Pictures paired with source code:

*** Block opens ***

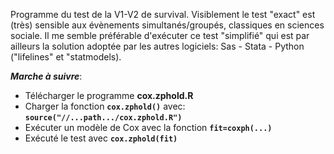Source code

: Programme du test de la V1-V2 de survival. 
Visiblement le test "exact" est (très) sensible aux évènements simultanés/groupés, classiques en sciences sociale. Il me semble préférable d'exécuter ce test "simplifié"
qui est par ailleurs la solution adoptée par les autres logiciels: Sas - Stata - Python ("lifelines" et "statmodels).    

***Marche à suivre***:  

* Télécharger le programme **cox.zphold.R**
* Charger la fonction **`cox.zphold()`** avec: **`source("//...path.../cox.zphold.R")`**
* Exécuter un modèle de Cox avec la fonction **`fit=coxph(...)`**
* Exécuté le test avec **`cox.zphold(fit)`**


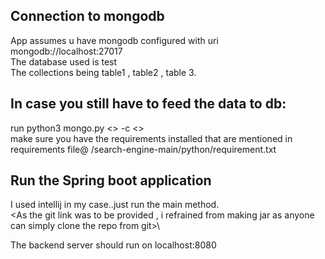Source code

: ## Connection to mongodb
App assumes u have mongodb configured with uri mongodb://localhost:27017\
The database used is test\
The collections being table1 , table2 , table 3.

## In case you still have to feed the data to db:

run python3 mongo.py <<textfile to be stored into db>> -c <<collection name of form table x>> \
make sure you have the requirements installed that are mentioned in requirements file@ /search-engine-main/python/requirement.txt

## Run the Spring boot application  
I used intellij in my case..just run the main method.\
<As the git link was to be provided , i refrained from making jar as anyone can simply clone the repo from git>\

The backend server should run on localhost:8080
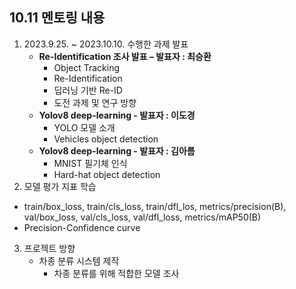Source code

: ## 10.11 멘토링 내용
1. 2023.9.25. ~ 2023.10.10. 수행한 과제 발표
	- **Re-Identification 조사 발표 – 발표자 : 최승환**
		- Object Tracking
		- Re-Identification
		- 딥러닝 기반 Re-ID
		- 도전 과제 및 연구 방향
	- **Yolov8 deep-learning - 발표자 : 이도경**
		- YOLO 모델 소개
		- Vehicles object detection
	- **Yolov8 deep-learning - 발표자 : 김아름**
		- MNIST 필기체 인식
		- Hard-hat object detection
2. 모델 평가 지표 학습
- train/box_loss, train/cls_loss, train/dfl_los, metrics/precision(B),
      val/box_loss, val/cls_loss, val/dfl_loss, metrics/mAP50(B)
- Precision-Confidence curve
3. 프로젝트 방향
	- 차종 분류 시스템 제작
		- 차종 분류를 위해 적합한 모델 조사
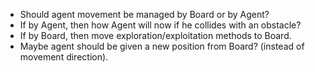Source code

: - Should agent movement be managed by Board or by Agent?
- If by Agent, then how Agent will now if he collides with an obstacle?
- If by Board, then move exploration/exploitation methods to Board.
- Maybe agent should be given a new position from Board? (instead of movement direction).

*** Block closes ***

What this task involves
Leave the pictures aside and give the records above back word for word.

Task solution
Source code

: Programme du test de la V1-V2 de survival. 
Visiblement le test "exact" est (très) sensible aux évènements simultanés/groupés, classiques en sciences sociale. Il me semble préférable d'exécuter ce test "simplifié"
qui est par ailleurs la solution adoptée par les autres logiciels: Sas - Stata - Python ("lifelines" et "statmodels).    

***Marche à suivre***:  

* Télécharger le programme **cox.zphold.R**
* Charger la fonction **`cox.zphold()`** avec: **`source("//...path.../cox.zphold.R")`**
* Exécuter un modèle de Cox avec la fonction **`fit=coxph(...)`**
* Exécuté le test avec **`cox.zphold(fit)`**


Source code

: ## Connection to mongodb
App assumes u have mongodb configured with uri mongodb://localhost:27017\
The database used is test\
The collections being table1 , table2 , table 3.

## In case you still have to feed the data to db:

run python3 mongo.py <<textfile to be stored into db>> -c <<collection name of form table x>> \
make sure you have the requirements installed that are mentioned in requirements file@ /search-engine-main/python/requirement.txt

## Run the Spring boot application  
I used intellij in my case..just run the main method.\
<As the git link was to be provided , i refrained from making jar as anyone can simply clone the repo from git>\

The backend server should run on localhost:8080
Source code

: ## 10.11 멘토링 내용
1. 2023.9.25. ~ 2023.10.10. 수행한 과제 발표
	- **Re-Identification 조사 발표 – 발표자 : 최승환**
		- Object Tracking
		- Re-Identification
		- 딥러닝 기반 Re-ID
		- 도전 과제 및 연구 방향
	- **Yolov8 deep-learning - 발표자 : 이도경**
		- YOLO 모델 소개
		- Vehicles object detection
	- **Yolov8 deep-learning - 발표자 : 김아름**
		- MNIST 필기체 인식
		- Hard-hat object detection
2. 모델 평가 지표 학습
- train/box_loss, train/cls_loss, train/dfl_los, metrics/precision(B),
      val/box_loss, val/cls_loss, val/dfl_loss, metrics/mAP50(B)
- Precision-Confidence curve
3. 프로젝트 방향
	- 차종 분류 시스템 제작
		- 차종 분류를 위해 적합한 모델 조사
Source code

: - Should agent movement be managed by Board or by Agent?
- If by Agent, then how Agent will now if he collides with an obstacle?
- If by Board, then move exploration/exploitation methods to Board.
- Maybe agent should be given a new position from Board? (instead of movement direction).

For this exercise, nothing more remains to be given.